# [Thermodynamics] Two bodies exchanging heat through a Carnot engine

 P: 13 1. The problem statement, all variables and given/known data It's basically the classic problem I've seen here a lot. There are two bodies, both with equal heat capacity ($C_P$), one at temperature $T_1$ and the other at $T_2$. They exchange heat using an infinitesimal-reversible Carnot Engine, which will work until thermal equilibrium is reached. I must find, first, the final temperature of the bodies ($T_F$) and then the entropy variation of the entire system. 2. Relevant equations $dU = \partial Q + \partial W$ (I know Q and W are non-exact differentials but I can't find the $\LaTeX$ code for it. $dS = \frac {\partial Q}{T}$ $\eta = 1 - \frac {T_2}{T_1}$ For a Carnot Engine. 3. The attempt at a solution I've read at least 10 threads in the site about this and still not convinced. Some of the threads affirm the entropy variation of the universe is 0, and that way is pretty easy, but in my exercise I should get the results in the opposed order (moreover, I don't see trivially that it's 0). Then the other way, which I liked more work it from the first law of thermodynamics and the Carnot efficiency (subtly implying the 2nd Law). But they are made in a total quantities way and, although the solution is fine, I think it's more appropriate to make it in differential form as the quantities of heat vary after each cycle. Applying the 1st law to the engine should result in $\partial Q_H + \partial Q_C + W = 0$ And the heat quantities are opposite from the one I get by evaluating the bodies (if Q is flowing out of the hotter body, Q is negative, but enters to the engine as a positive amount of heat). $- C_P dT_c - C_P dT_h = - \partial W$ But here the work would be the one done ON the engine which sounds weird, so if I consider the work done by the engine $C_P dT_c + C_P dT_h = \partial W$ But I get some problems while writing $\partial W$ as for a Carnot Engine. The answer is $T_F = \sqrt {T_1 T_2}$ Thanks for your time.
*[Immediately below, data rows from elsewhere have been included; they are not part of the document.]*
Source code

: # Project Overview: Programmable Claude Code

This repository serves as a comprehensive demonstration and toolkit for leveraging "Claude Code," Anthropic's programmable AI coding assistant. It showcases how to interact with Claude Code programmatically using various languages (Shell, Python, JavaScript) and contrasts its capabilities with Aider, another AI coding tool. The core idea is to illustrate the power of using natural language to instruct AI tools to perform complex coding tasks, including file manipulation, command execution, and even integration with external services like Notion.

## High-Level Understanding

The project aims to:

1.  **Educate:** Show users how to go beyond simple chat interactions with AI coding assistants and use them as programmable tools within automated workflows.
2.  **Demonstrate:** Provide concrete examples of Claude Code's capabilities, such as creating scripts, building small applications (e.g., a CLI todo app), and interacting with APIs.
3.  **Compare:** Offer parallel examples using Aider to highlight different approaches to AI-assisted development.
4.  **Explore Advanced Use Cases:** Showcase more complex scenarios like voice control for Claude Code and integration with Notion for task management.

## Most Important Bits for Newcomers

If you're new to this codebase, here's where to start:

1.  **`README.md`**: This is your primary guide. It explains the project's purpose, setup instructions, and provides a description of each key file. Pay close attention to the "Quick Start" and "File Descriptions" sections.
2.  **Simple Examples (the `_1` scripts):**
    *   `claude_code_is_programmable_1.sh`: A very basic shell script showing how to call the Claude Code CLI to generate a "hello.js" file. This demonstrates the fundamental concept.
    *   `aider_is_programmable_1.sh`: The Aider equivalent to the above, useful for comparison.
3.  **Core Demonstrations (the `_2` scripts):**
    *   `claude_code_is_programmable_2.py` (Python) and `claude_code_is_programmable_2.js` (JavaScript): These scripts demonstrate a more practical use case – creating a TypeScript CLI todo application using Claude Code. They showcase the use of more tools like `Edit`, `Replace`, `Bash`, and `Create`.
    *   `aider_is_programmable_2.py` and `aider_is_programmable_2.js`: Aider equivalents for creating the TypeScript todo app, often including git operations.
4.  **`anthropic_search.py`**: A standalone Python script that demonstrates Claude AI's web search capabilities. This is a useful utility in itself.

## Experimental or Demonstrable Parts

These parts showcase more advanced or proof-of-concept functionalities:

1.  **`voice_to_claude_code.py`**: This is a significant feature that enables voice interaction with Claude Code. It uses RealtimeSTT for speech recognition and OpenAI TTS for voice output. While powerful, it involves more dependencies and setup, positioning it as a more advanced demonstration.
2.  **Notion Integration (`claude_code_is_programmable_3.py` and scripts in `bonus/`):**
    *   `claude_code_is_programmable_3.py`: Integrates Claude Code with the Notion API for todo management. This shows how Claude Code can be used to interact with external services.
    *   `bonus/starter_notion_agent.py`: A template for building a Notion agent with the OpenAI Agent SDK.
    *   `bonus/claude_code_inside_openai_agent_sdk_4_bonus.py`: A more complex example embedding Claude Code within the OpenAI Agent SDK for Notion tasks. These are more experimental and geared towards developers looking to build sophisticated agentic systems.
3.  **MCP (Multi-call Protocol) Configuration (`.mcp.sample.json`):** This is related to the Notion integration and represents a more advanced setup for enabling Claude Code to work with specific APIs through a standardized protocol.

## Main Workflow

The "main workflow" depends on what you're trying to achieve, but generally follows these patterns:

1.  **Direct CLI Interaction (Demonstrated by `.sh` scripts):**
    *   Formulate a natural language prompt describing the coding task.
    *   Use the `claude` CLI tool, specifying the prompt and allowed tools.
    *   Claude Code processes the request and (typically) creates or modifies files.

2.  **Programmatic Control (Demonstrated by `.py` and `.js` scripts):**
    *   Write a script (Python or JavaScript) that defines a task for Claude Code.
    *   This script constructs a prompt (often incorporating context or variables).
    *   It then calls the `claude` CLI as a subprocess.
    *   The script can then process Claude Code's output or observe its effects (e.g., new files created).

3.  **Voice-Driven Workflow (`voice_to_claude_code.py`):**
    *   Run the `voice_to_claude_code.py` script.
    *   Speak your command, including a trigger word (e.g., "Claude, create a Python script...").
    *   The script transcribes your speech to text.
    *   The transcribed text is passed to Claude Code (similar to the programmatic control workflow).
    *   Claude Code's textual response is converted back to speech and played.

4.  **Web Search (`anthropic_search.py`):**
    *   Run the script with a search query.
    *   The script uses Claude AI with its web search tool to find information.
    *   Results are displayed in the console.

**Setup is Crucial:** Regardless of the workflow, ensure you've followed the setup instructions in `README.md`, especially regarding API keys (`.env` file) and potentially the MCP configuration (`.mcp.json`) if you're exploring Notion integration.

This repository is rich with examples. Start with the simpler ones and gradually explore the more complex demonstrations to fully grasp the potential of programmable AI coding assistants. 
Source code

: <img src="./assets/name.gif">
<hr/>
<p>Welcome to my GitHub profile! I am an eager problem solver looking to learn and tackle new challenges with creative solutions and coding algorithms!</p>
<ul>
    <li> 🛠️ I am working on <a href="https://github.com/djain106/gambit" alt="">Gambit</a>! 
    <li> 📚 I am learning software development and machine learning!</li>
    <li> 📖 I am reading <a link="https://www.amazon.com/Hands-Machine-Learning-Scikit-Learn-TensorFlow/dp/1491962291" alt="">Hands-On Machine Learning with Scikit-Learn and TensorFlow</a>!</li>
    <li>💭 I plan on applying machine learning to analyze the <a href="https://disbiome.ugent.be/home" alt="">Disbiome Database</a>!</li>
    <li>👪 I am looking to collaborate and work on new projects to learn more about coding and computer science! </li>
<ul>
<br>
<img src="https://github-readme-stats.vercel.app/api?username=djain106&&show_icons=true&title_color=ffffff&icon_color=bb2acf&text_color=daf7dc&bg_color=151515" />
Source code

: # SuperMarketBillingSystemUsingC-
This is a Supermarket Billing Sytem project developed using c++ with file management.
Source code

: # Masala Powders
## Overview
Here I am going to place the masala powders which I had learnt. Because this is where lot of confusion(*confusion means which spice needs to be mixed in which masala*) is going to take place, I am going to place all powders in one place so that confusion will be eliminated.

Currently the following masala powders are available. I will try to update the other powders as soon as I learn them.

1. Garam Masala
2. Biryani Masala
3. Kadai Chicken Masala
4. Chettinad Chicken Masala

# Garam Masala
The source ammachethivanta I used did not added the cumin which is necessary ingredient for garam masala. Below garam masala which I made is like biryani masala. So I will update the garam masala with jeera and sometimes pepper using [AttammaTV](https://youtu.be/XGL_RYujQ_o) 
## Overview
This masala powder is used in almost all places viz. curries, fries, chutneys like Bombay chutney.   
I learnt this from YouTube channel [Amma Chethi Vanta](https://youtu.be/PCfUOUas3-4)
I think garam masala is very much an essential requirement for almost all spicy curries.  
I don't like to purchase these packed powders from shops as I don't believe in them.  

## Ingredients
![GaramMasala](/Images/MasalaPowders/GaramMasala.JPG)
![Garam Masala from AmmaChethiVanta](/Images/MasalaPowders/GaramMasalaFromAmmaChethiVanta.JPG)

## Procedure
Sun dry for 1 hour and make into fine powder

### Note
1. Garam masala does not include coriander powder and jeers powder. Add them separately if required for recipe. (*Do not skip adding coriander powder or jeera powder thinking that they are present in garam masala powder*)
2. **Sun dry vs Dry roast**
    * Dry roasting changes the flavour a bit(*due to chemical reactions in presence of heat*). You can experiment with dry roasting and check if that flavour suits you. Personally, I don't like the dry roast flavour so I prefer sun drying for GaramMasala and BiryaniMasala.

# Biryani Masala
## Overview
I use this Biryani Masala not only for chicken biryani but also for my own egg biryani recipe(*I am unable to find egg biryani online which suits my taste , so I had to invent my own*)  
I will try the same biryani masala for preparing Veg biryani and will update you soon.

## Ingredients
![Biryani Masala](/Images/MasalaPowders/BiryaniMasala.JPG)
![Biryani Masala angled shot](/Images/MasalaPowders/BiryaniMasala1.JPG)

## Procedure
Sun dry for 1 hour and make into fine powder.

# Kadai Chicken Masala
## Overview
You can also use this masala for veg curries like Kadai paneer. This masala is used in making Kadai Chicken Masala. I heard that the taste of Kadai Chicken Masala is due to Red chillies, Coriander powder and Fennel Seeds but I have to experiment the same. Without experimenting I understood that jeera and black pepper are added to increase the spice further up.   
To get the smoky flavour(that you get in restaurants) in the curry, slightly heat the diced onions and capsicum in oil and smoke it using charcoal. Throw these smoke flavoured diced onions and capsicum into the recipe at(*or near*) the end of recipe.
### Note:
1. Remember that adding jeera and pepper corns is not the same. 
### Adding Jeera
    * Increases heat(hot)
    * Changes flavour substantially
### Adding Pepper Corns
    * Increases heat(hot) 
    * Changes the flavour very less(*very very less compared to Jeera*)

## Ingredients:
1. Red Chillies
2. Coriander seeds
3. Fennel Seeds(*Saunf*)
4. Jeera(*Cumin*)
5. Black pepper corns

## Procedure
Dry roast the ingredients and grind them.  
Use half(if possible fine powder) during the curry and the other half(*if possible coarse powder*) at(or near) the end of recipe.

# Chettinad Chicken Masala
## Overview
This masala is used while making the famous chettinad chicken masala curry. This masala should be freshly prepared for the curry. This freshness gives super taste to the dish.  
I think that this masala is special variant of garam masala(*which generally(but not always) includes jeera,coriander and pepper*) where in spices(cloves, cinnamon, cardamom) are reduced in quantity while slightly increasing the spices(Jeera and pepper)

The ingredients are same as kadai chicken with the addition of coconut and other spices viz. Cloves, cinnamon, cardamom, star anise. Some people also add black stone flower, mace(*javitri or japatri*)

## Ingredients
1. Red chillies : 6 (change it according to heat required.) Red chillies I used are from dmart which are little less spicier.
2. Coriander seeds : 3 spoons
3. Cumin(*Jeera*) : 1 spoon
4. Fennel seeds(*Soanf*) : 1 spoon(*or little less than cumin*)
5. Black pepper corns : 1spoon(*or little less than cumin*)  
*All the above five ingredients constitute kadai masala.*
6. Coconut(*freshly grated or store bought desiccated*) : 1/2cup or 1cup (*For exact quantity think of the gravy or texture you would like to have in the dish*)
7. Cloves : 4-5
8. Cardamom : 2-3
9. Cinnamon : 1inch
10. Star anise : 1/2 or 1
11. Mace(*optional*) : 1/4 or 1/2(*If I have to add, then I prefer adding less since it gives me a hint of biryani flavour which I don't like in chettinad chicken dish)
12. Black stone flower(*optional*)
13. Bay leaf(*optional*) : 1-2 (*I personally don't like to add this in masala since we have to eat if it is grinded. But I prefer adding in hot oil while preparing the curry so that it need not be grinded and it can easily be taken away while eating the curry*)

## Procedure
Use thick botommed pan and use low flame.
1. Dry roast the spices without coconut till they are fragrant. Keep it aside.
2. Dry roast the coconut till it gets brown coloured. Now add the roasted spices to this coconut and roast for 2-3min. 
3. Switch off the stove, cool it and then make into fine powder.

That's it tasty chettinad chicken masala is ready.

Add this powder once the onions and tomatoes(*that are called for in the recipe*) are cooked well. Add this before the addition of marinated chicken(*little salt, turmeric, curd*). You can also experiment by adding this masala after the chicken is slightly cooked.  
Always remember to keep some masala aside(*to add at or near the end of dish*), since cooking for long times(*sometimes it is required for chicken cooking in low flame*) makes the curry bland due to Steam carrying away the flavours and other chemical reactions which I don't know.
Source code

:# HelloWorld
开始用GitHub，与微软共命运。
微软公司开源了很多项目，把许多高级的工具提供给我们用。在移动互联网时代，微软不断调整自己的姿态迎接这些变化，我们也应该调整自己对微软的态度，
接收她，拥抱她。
 HW Helper Thanks P: 4,839 If ##dW## represents the work done by the engine, then the first law implies ##dW = |dQ_h| - |dQ_c|## Keeping in mind that ##dT_h## is going to be negative, think about whether ##|dQ_h| = C_P\,dT_h## or ##|dQ_h| = -C_P\,dT_h##. Similarly, think about ##|dQ_c|##.
 P: 13 Thanks for your reply. Which information am I adding that way? The first law is already implied. I think I have to incorporate the fact that it's not an ordinary engine, but a Carnot one, which won't come up that way. I thought something like $\frac {\delta W}{\delta Q_H} = \frac {|Q_H| - |Q_C|}{|Q_H|} = \frac {T'_H - T'_C}{T'_H}$ Where in the last equality I've used the fact that it's a reversible engine (I think), where the $'$ symbolizes the "instant" temperature, I mean, the appropriate temperature for each cycle. But mathematically that hasn't led anywhere. What are your opinions on basic Thermodynamics books? (Or should I open a new thread for this subject?). I'm reading:Equilibrium Thermodynamics (Adkins) Mere Thermodynamics (D. Lemons) Thermodynamics (Fermi) Which I think are fairly well, but I can't seem to solve the exercises given. As always, thank you for your time and patience guys.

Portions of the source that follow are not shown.